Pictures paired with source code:
######

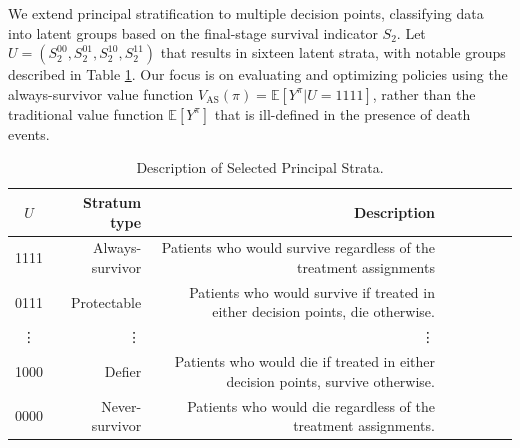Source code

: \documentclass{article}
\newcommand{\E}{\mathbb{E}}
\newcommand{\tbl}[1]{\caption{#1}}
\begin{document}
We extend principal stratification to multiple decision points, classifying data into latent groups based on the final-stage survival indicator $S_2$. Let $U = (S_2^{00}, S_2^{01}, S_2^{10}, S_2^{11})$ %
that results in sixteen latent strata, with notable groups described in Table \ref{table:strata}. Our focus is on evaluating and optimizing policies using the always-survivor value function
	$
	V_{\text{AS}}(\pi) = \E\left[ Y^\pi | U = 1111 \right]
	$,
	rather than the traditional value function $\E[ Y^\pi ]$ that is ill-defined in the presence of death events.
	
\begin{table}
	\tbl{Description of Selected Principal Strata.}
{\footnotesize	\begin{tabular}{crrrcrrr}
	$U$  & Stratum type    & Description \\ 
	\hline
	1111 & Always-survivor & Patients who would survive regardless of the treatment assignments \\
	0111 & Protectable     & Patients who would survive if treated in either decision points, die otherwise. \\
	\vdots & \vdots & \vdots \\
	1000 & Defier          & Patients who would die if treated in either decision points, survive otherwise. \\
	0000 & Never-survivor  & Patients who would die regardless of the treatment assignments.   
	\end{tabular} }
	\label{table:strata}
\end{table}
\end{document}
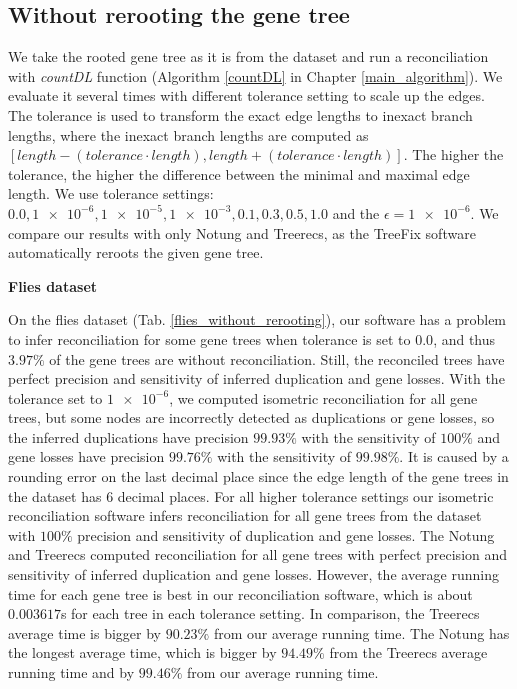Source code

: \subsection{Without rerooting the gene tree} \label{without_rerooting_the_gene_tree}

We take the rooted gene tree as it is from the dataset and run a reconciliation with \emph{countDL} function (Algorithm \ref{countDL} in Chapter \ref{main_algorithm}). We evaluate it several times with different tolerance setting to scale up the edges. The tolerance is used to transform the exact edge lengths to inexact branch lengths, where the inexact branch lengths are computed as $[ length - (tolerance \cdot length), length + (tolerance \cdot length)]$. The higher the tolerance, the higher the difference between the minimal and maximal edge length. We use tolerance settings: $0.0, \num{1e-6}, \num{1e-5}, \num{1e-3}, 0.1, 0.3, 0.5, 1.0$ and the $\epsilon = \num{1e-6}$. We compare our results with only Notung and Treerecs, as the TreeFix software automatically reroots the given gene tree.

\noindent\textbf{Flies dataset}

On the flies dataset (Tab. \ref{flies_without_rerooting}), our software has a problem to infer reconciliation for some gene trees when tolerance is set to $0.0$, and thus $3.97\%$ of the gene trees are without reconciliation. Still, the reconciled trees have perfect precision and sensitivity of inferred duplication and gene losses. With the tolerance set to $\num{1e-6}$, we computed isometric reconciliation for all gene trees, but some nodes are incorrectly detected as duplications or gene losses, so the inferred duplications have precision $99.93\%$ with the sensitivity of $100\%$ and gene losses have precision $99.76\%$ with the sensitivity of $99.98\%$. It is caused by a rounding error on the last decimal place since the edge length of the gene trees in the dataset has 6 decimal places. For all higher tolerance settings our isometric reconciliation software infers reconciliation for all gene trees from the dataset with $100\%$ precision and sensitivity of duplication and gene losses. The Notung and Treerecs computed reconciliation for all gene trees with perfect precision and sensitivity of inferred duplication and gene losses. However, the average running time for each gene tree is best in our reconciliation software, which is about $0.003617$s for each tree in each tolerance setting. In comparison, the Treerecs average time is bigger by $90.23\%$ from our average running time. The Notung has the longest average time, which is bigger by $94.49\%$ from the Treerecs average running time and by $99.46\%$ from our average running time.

######

## PROBLEM REQUIREMENTS:
Nothing but the pictures is to be left out; repeat the data exactly.

## ANSWER TO THIS TASK:
Source code

: \documentclass{article}
\newcommand{\E}{\mathbb{E}}
\newcommand{\tbl}[1]{\caption{#1}}
\begin{document}
We extend principal stratification to multiple decision points, classifying data into latent groups based on the final-stage survival indicator $S_2$. Let $U = (S_2^{00}, S_2^{01}, S_2^{10}, S_2^{11})$ %
that results in sixteen latent strata, with notable groups described in Table \ref{table:strata}. Our focus is on evaluating and optimizing policies using the always-survivor value function
	$
	V_{\text{AS}}(\pi) = \E\left[ Y^\pi | U = 1111 \right]
	$,
	rather than the traditional value function $\E[ Y^\pi ]$ that is ill-defined in the presence of death events.
	
\begin{table}
	\tbl{Description of Selected Principal Strata.}
{\footnotesize	\begin{tabular}{crrrcrrr}
	$U$  & Stratum type    & Description \\ 
	\hline
	1111 & Always-survivor & Patients who would survive regardless of the treatment assignments \\
	0111 & Protectable     & Patients who would survive if treated in either decision points, die otherwise. \\
	\vdots & \vdots & \vdots \\
	1000 & Defier          & Patients who would die if treated in either decision points, survive otherwise. \\
	0000 & Never-survivor  & Patients who would die regardless of the treatment assignments.   
	\end{tabular} }
	\label{table:strata}
\end{table}
\end{document}
Source code

: \subsection{Without rerooting the gene tree} \label{without_rerooting_the_gene_tree}

We take the rooted gene tree as it is from the dataset and run a reconciliation with \emph{countDL} function (Algorithm \ref{countDL} in Chapter \ref{main_algorithm}). We evaluate it several times with different tolerance setting to scale up the edges. The tolerance is used to transform the exact edge lengths to inexact branch lengths, where the inexact branch lengths are computed as $[ length - (tolerance \cdot length), length + (tolerance \cdot length)]$. The higher the tolerance, the higher the difference between the minimal and maximal edge length. We use tolerance settings: $0.0, \num{1e-6}, \num{1e-5}, \num{1e-3}, 0.1, 0.3, 0.5, 1.0$ and the $\epsilon = \num{1e-6}$. We compare our results with only Notung and Treerecs, as the TreeFix software automatically reroots the given gene tree.

\noindent\textbf{Flies dataset}

On the flies dataset (Tab. \ref{flies_without_rerooting}), our software has a problem to infer reconciliation for some gene trees when tolerance is set to $0.0$, and thus $3.97\%$ of the gene trees are without reconciliation. Still, the reconciled trees have perfect precision and sensitivity of inferred duplication and gene losses. With the tolerance set to $\num{1e-6}$, we computed isometric reconciliation for all gene trees, but some nodes are incorrectly detected as duplications or gene losses, so the inferred duplications have precision $99.93\%$ with the sensitivity of $100\%$ and gene losses have precision $99.76\%$ with the sensitivity of $99.98\%$. It is caused by a rounding error on the last decimal place since the edge length of the gene trees in the dataset has 6 decimal places. For all higher tolerance settings our isometric reconciliation software infers reconciliation for all gene trees from the dataset with $100\%$ precision and sensitivity of duplication and gene losses. The Notung and Treerecs computed reconciliation for all gene trees with perfect precision and sensitivity of inferred duplication and gene losses. However, the average running time for each gene tree is best in our reconciliation software, which is about $0.003617$s for each tree in each tolerance setting. In comparison, the Treerecs average time is bigger by $90.23\%$ from our average running time. The Notung has the longest average time, which is bigger by $94.49\%$ from the Treerecs average running time and by $99.46\%$ from our average running time.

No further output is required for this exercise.